The word Advent comes from the Latin word adventus (“arrival”) and points to the coming of a long-awaited person or event. Most of us associate this term with Christmas and a time of preparation as we remember and acknowledge the most significant arrival in history —  the coming of “God with us” in the birth of Jesus.

This Christmas, many of us are also experiencing expectation and longing in another way. During 2020, many of us couldn’t wait for the calendar to change to 2021. We hoped that the new year would bring an end to the COVID-19 pandemic and a “return to normal.” Little did we know that new versions of the same old challenges would face us throughout 2021.

In society at large, 2021 has been fraught with difficulties — theological division, political schisms, racism (individual and systemic), and a host of international challenges. As a denomination, we marked various phases of the pandemic with its seemingly continuous peaks and valleys. We adjusted our work, our ministries, our family matters, and indeed — our very lives — to compensate for our new reality.

Though these times have been hard, I count it among my life’s greatest joys to have worked with and served alongside all of the members of the Christian Reformed Church in North America.
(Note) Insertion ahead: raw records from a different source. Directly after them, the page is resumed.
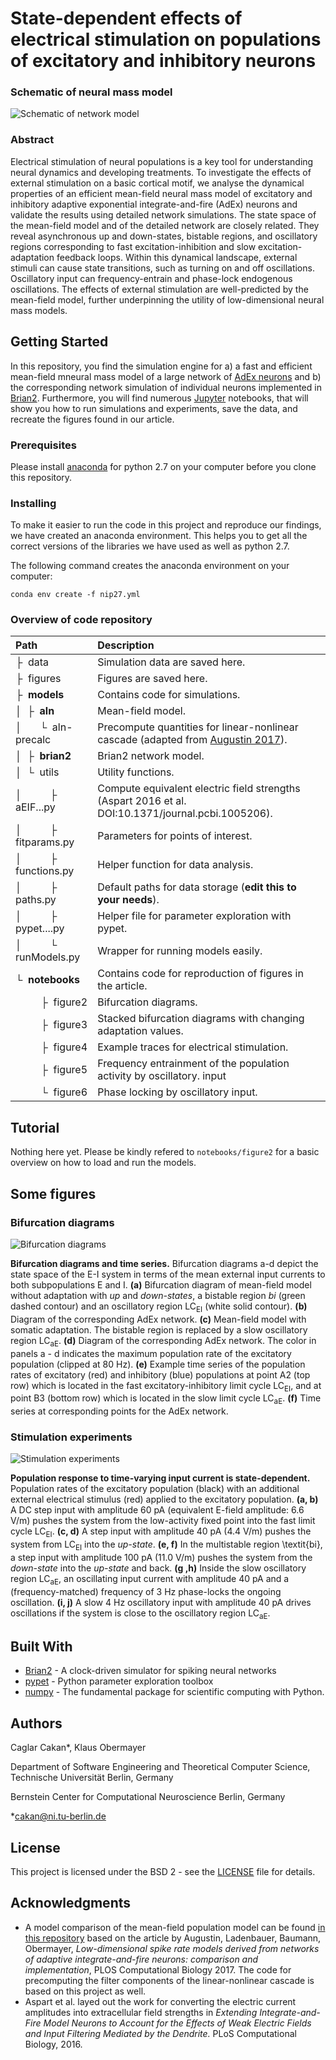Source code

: # State-dependent effects of electrical stimulation on populations of excitatory and inhibitory neurons

### Schematic of neural mass model

![Schematic of network model](resources/figure1.jpg)

### Abstract

Electrical stimulation of neural populations is a key tool for understanding neural dynamics and developing treatments. To investigate the effects of external stimulation on a basic cortical motif, we analyse the dynamical properties of an efficient mean-field neural mass model of excitatory and inhibitory adaptive exponential integrate-and-fire (AdEx) neurons and validate the results using detailed network simulations. 
The state space of the mean-field model and of the detailed network are closely related. They reveal asynchronous up and down-states, bistable regions, and oscillatory regions corresponding to fast excitation-inhibition and slow excitation-adaptation feedback loops. 
Within this dynamical landscape, external stimuli can cause state transitions, such as turning on and off oscillations. Oscillatory input can frequency-entrain and phase-lock endogenous oscillations. The effects of external stimulation are well-predicted by the mean-field model, further underpinning the utility of low-dimensional neural mass models. 	


## Getting Started

In this repository, you find the simulation engine for a) a fast and efficient mean-field mneural mass model of a large network of [AdEx neurons](http://www.scholarpedia.org/article/Adaptive_exponential_integrate-and-fire_model) and b) the corresponding network simulation of individual neurons implemented in [Brian2](https://github.com/brian-team/brian2). Furthermore, you will find numerous [Jupyter](https://jupyter.org/) notebooks, that will show you how to run simulations and experiments, save the data, and recreate the figures found in our article.

### Prerequisites

Please install [anaconda](https://www.anaconda.com/distribution/) for python 2.7 on your computer before you clone this repository.

### Installing

To make it easier to run the code in this project and reproduce our findings, we have created an anaconda environment. This helps you to get all the correct versions of the libraries we have used as well as python 2.7. 

The following command creates the anaconda environment on your computer:

```
conda env create -f nip27.yml
```

### Overview of code repository

Path  | Description
:------------------ | :-------------
&boxvr;&nbsp; data  | Simulation data are saved here.
&boxvr;&nbsp; figures  | Figures are saved here.
&boxvr;&nbsp; **models**  | Contains code for simulations.
&boxv;&nbsp; &boxvr;&nbsp; **aln**  | Mean-field model.
&boxv;&nbsp; &ensp;&ensp; &boxur;&nbsp; aln-precalc  | Precompute quantities for linear-nonlinear cascade (adapted from [Augustin 2017](https://github.com/neuromethods/fokker-planck-based-spike-rate-models)).
&boxv;&nbsp; &boxvr;&nbsp; **brian2**  | Brian2 network model.
&boxv;&nbsp; &boxur;&nbsp; utils  | Utility functions.
&boxv;&nbsp;&ensp;&ensp; &ensp;&ensp; &boxvr;&nbsp; aEIF...py  | Compute equivalent electric field strengths (Aspart 2016 et al. DOI:10.1371/journal.pcbi.1005206).
&boxv;&nbsp;&ensp;&ensp; &ensp;&ensp; &boxvr;&nbsp; fitparams.py  | Parameters for points of interest.
&boxv;&nbsp;&ensp;&ensp; &ensp;&ensp; &boxvr;&nbsp; functions.py  | Helper function for data analysis.
&boxv;&nbsp;&ensp;&ensp; &ensp;&ensp; &boxvr;&nbsp; paths.py  | Default paths for data storage (**edit this to your needs**).
&boxv;&nbsp;&ensp;&ensp; &ensp;&ensp; &boxvr;&nbsp; pypet....py  | Helper file for parameter exploration with pypet.
&boxv;&nbsp;&ensp;&ensp; &ensp;&ensp; &boxur;&nbsp; runModels.py  | Wrapper for running models easily.
&boxur;&nbsp; **notebooks**  | Contains code for reproduction of figures in the article.
&ensp;&ensp; &ensp;&ensp; &boxvr;&nbsp; figure2  | Bifurcation diagrams.
&ensp;&ensp; &ensp;&ensp; &boxvr;&nbsp; figure3  | Stacked bifurcation diagrams with changing adaptation values.
&ensp;&ensp; &ensp;&ensp; &boxvr;&nbsp; figure4  | Example traces for electrical stimulation.
&ensp;&ensp; &ensp;&ensp; &boxvr;&nbsp; figure5  | Frequency entrainment of the population activity by oscillatory. input
&ensp;&ensp; &ensp;&ensp; &boxur;&nbsp; figure6  | Phase locking by oscillatory input.


## Tutorial

Nothing here yet. Please be kindly refered to `notebooks/figure2` for a basic overview on how to load and run the models.

## Some figures


### Bifurcation diagrams

![Bifurcation diagrams](resources/figure2.jpg)

**Bifurcation diagrams and time series.**
		Bifurcation diagrams a-d depict the state space of the E-I system in terms of the mean external input currents to both subpopulations E and I.
		**(a)** Bifurcation diagram of mean-field model without adaptation with *up* and *down-states*, a bistable region *bi* (green dashed contour) and an oscillatory region LC<sub>EI</sub> (white solid contour). 
		**(b)** Diagram of the corresponding AdEx network. 
		**(c)** Mean-field model with somatic adaptation. The bistable region is replaced by a slow oscillatory region LC<sub>aE</sub>.
		**(d)** Diagram of the corresponding AdEx network.
		The color in panels a - d indicates the maximum population rate of the excitatory population (clipped at 80 Hz). 
		**(e)** Example time series of the population rates of excitatory (red) and inhibitory (blue) populations at point A2 (top row) which is located in the fast excitatory-inhibitory limit cycle LC<sub>EI</sub>, and at point B3 (bottom row) which is located in the slow limit cycle LC<sub>aE</sub>.
		**(f)** Time series at corresponding points for the AdEx network.

### Stimulation experiments

![Stimulation experiments](resources/figure4.jpg)

**Population response to time-varying input current is state-dependent.**
		Population rates of the excitatory population (black) with an additional external electrical stimulus (red) applied to the excitatory population.
		**(a, b)** A DC step input with amplitude 60 pA (equivalent E-field amplitude: 6.6 V/m) pushes the system from the low-activity fixed point into the fast limit cycle LC<sub>EI</sub>.
		**(c, d)** A step input with amplitude 40 pA (4.4 V/m) pushes the system from LC<sub>EI</sub> into the *up-state*.
		**(e, f)** In the multistable region \textit{bi}, a step input with amplitude 100 pA (11.0 V/m) pushes the system from the *down-state* into the *up-state* and back.
		**(g ,h)** Inside the slow oscillatory region LC<sub>aE</sub>, an oscillating input current with amplitude $40$ pA and a (frequency-matched) frequency of 3 Hz phase-locks the ongoing oscillation. 
		**(i, j)** A slow 4 Hz oscillatory input with amplitude 40 pA drives oscillations if the system is close to the oscillatory region LC<sub>aE</sub>.

## Built With

* [Brian2](https://github.com/brian-team/brian2) - A clock-driven simulator for spiking neural networks
* [pypet](https://github.com/SmokinCaterpillar/pypet) - Python parameter exploration toolbox
* [numpy](https://github.com/numpy/numpy) - The fundamental package for scientific computing with Python.

## Authors

Caglar Cakan*, Klaus Obermayer

Department of Software Engineering and Theoretical Computer Science, Technische Universität Berlin, Germany

Bernstein Center for Computational Neuroscience Berlin, Germany

*cakan@ni.tu-berlin.de

## License

This project is licensed under the BSD 2 - see the [LICENSE](LICENSE) file for details.

## Acknowledgments

* A model comparison of the mean-field population model can be found [in this repository](https://github.com/neuromethods/fokker-planck-based-spike-rate-models) based on the article by Augustin, Ladenbauer, Baumann, Obermayer, *Low-dimensional spike rate models derived from networks of adaptive integrate-and-fire neurons: comparison and implementation*, PLOS Computational Biology 2017. The code for precomputing the filter components of the linear-nonlinear cascade is based on this project as well.
* Aspart et al. layed out the work for converting the electric current amplitudes into extracellular field strengths in *Extending Integrate-and-Fire Model Neurons to Account for the Effects of Weak Electric Fields and Input Filtering Mediated by the Dendrite.* PLoS Computational Biology, 2016. 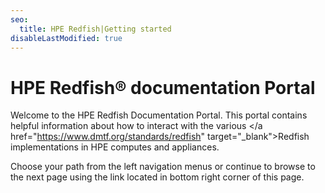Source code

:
 ```yaml
---
seo:
  title: HPE Redfish|Getting started
disableLastModified: true
---
```


# HPE Redfish® documentation Portal

Welcome to the HPE Redfish Documentation Portal. This portal contains helpful information about how to interact with the various </a href="https://www.dmtf.org/standards/redfish" target="_blank">Redfish</a> implementations in HPE computes and appliances.

Choose your path from the left navigation menus or continue to browse to the next page using the link located in bottom right corner of this page.

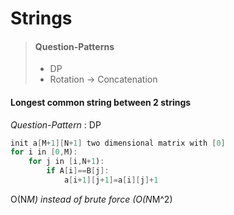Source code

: # Strings
> #### **Question-Patterns**  
> * DP
> * Rotation -> Concatenation
> 

#### Longest common string between 2 strings
*Question-Pattern* : DP
```java
init a[M+1][N+1] two dimensional matrix with [0]
for i in [0,M):
    for j in [i,N+1):
        if A[i]==B[j]:
            a[i+1][j+1]=a[i][j]+1
```   
O(N*M) instead of brute force (O(N*M^2)
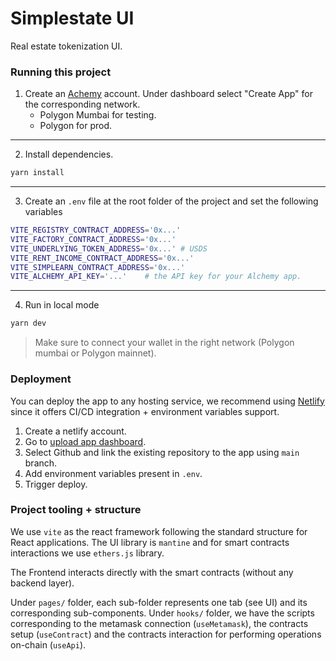 # Simplestate UI

Real estate tokenization UI.

### Running this project

1. Create an [Achemy](https://dashboard.alchemy.com/) account. Under dashboard select "Create App" for the corresponding network.
   - Polygon Mumbai for testing.
   - Polygon for prod.
---

2. Install dependencies.

```sh
yarn install
```
---

3. Create an `.env` file at the root folder of the project and set the following variables

```sh
VITE_REGISTRY_CONTRACT_ADDRESS='0x...'
VITE_FACTORY_CONTRACT_ADDRESS='0x...'
VITE_UNDERLYING_TOKEN_ADDRESS='0x...' # USDS
VITE_RENT_INCOME_CONTRACT_ADDRESS='0x...'
VITE_SIMPLEARN_CONTRACT_ADDRESS='0x...'
VITE_ALCHEMY_API_KEY='...'    # the API key for your Alchemy app.
```

---

4. Run in local mode 

```sh
yarn dev
```

> Make sure to connect your wallet in the right network (Polygon mumbai or Polygon mainnet).


### Deployment
You can deploy the app to any hosting service, we recommend using [Netlify](https://www.netlify.com/) since it offers CI/CD integration + environment variables support.

1. Create a netlify account.
2. Go to [upload app dashboard](https://app.netlify.com/start).
3. Select Github and link the existing repository to the app using `main` branch.
4. Add environment variables present in `.env`.
5. Trigger deploy.

### Project tooling + structure

We use `vite` as the react framework following the standard structure for React applications. The UI library is `mantine` and for smart contracts interactions we use `ethers.js` library.

The Frontend interacts directly with the smart contracts (without any backend layer).

Under `pages/` folder, each sub-folder represents one tab (see UI) and its corresponding sub-components.
Under `hooks/` folder, we have the scripts corresponding to the metamask connection (`useMetamask`), the contracts setup (`useContract`) and the contracts interaction for performing operations on-chain (`useApi`).
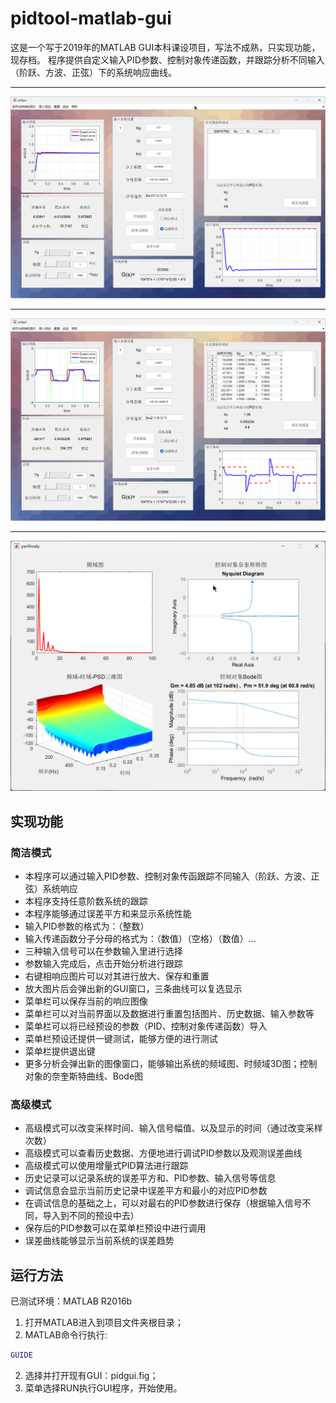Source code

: # pidtool-matlab-gui

这是一个写于2019年的MATLAB GUI本科课设项目，写法不成熟，只实现功能，现存档。
程序提供自定义输入PID参数、控制对象传递函数，并跟踪分析不同输入（阶跃、方波、正弦）下的系统响应曲线。

---
![主页面-1](./readme_img/MATLAB_0cnBA59V40.png)

---
![主页面-2](./readme_img/MATLAB_Ym4QThZIdu.png)

---
![分析页面](./readme_img/MATLAB_Id730RdQWb.png)


## 实现功能
### 简洁模式
- 本程序可以通过输入PID参数、控制对象传函跟踪不同输入（阶跃、方波、正弦）系统响应
- 本程序支持任意阶数系统的跟踪
- 本程序能够通过误差平方和来显示系统性能
- 输入PID参数的格式为：（整数）
- 输入传递函数分子分母的格式为：（数值）（空格）（数值）...
- 三种输入信号可以在参数输入里进行选择
- 参数输入完成后，点击开始分析进行跟踪
- 右键相响应图片可以对其进行放大、保存和重置
- 放大图片后会弹出新的GUI窗口，三条曲线可以复选显示
- 菜单栏可以保存当前的响应图像
- 菜单栏可以对当前界面以及数据进行重置包括图片、历史数据、输入参数等
- 菜单栏可以将已经预设的参数（PID、控制对象传递函数）导入
- 菜单栏预设还提供一键测试，能够方便的进行测试
- 菜单栏提供退出键
- 更多分析会弹出新的图像窗口，能够输出系统的频域图、时频域3D图；控制对象的奈奎斯特曲线、Bode图

### 高级模式
- 高级模式可以改变采样时间、输入信号幅值、以及显示的时间（通过改变采样次数）
- 高级模式可以查看历史数据、方便地进行调试PID参数以及观测误差曲线
- 高级模式可以使用增量式PID算法进行跟踪
- 历史记录可以记录系统的误差平方和、PID参数、输入信号等信息
- 调试信息会显示当前历史记录中误差平方和最小的对应PID参数
- 在调试信息的基础之上，可以对最右的PID参数进行保存（根据输入信号不同，导入到不同的预设中去）
- 保存后的PID参数可以在菜单栏预设中进行调用
- 误差曲线能够显示当前系统的误差趋势

## 运行方法
已测试环境：MATLAB R2016b
1. 打开MATLAB进入到项目文件夹根目录；
2. MATLAB命令行执行:
```matlab
GUIDE
```
2. 选择并打开现有GUI：pidgui.fig；
3. 菜单选择RUN执行GUI程序，开始使用。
Thank you for your dedication to Christ, your dedication to the gospel, your dedication to the people of God worldwide, and for sharing the love of Christ with people near and far. Serving alongside such a great crowd of witnesses has helped me to feel joy, no matter what our external circumstances turned out to be.

Now, as the calendar year draws to a close once again, as the omicron variant causes COVID cases to rise, and as we hear reports of unrest and natural disasters around the world, many of us are experiencing longing and hopes for 2022. We eagerly await an end to the pandemic — to be able to gather in large groups, to travel, to hug someone without thinking about social distancing. We anxiously look forward to Synod 2022 and the ability to be the church together. And we recognize that no matter what 2022 may hold for us as individuals, families, communities, or the denomination as a whole, God is standing with us. God’s incarnate love, which was made manifest in the birth of his Son, Jesus Christ, means that we can trust him to sustain us in the new year.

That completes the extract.